I'd like the steps of this process to happen between the two servers in lockstep, so for instance:
Node A Node B
Add IP
Remove IP
Do Task
Do Other Task
In such a way that B doesn't start "Remove IP" until A is done with "Add IP", then subsequently A doesn't start "Do Task" until B is done "Remove IP", and so on down a chain of about 7 commands.
To me this seems like something that Locks should accomplish, so I tried that. For each task combination, I set up a Write lock for Node A's task, and a Read lock for Node B's task.
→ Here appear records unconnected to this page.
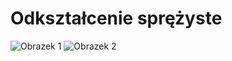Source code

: # Odkształcenie sprężyste

![Obrazek 1](https://github.com/user-attachments/assets/59a8f5ff-d1dc-44c8-8cfa-701034b315e3)
![Obrazek 2](https://github.com/user-attachments/assets/7c27ebd8-fc19-4e2d-94a2-cae9a28c036c)
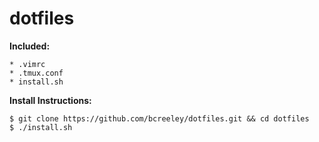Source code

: # dotfiles

**Included:**

    * .vimrc
    * .tmux.conf
    * install.sh

**Install Instructions:**

    $ git clone https://github.com/bcreeley/dotfiles.git && cd dotfiles
    $ ./install.sh

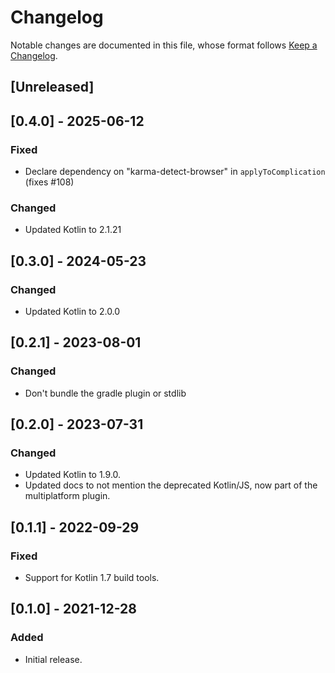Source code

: # Changelog

Notable changes are documented in this file, whose format follows [Keep a Changelog](https://keepachangelog.com/en/1.0.0/).

## [Unreleased]

## [0.4.0] - 2025-06-12

### Fixed

- Declare dependency on "karma-detect-browser" in `applyToComplication` (fixes #108)

### Changed

- Updated Kotlin to 2.1.21

## [0.3.0] - 2024-05-23

### Changed

- Updated Kotlin to 2.0.0

## [0.2.1] - 2023-08-01

### Changed

- Don't bundle the gradle plugin or stdlib

## [0.2.0] - 2023-07-31

### Changed

- Updated Kotlin to 1.9.0.
- Updated docs to not mention the deprecated Kotlin/JS, now part of the multiplatform plugin.

## [0.1.1] - 2022-09-29

### Fixed

- Support for Kotlin 1.7 build tools.

## [0.1.0] - 2021-12-28

### Added

- Initial release.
Now, before this begins, I need to make sure they both start at the same time, so I alternate the read and write locks. Therefore something like this (commands to create the locks left out for brevity):
def become_primary():
write_lock.acquire()
sleep(1)
write_lock.release()
read_lock.acquire()
# I expect to block while the other node does stuff
read_lock.release()
write_lock.acquire()
do_add_ip()
write_lock.release()
def become_secondary():
read_lock.acquire()
# I expect this to block ONLY while the first write lock exists in become_primary(), then release
read_lock.release()
write_lock.acquire()
do_some_stuff()
write_lock.release()
read_lock.acquire()
do_remove_ip()
read_lock.release()
The problem I'm having is that I acquire that first set of locks, but the read side (become_secondary) never releases. The write site (become_primary) does, but then eventually gets stuck as well acquiring the 3rd lock.
Am I missing something here? Is this even what shared locks are designed for? Is this just some weird quirk or bug in Kazoo?
Thanks,
Joshua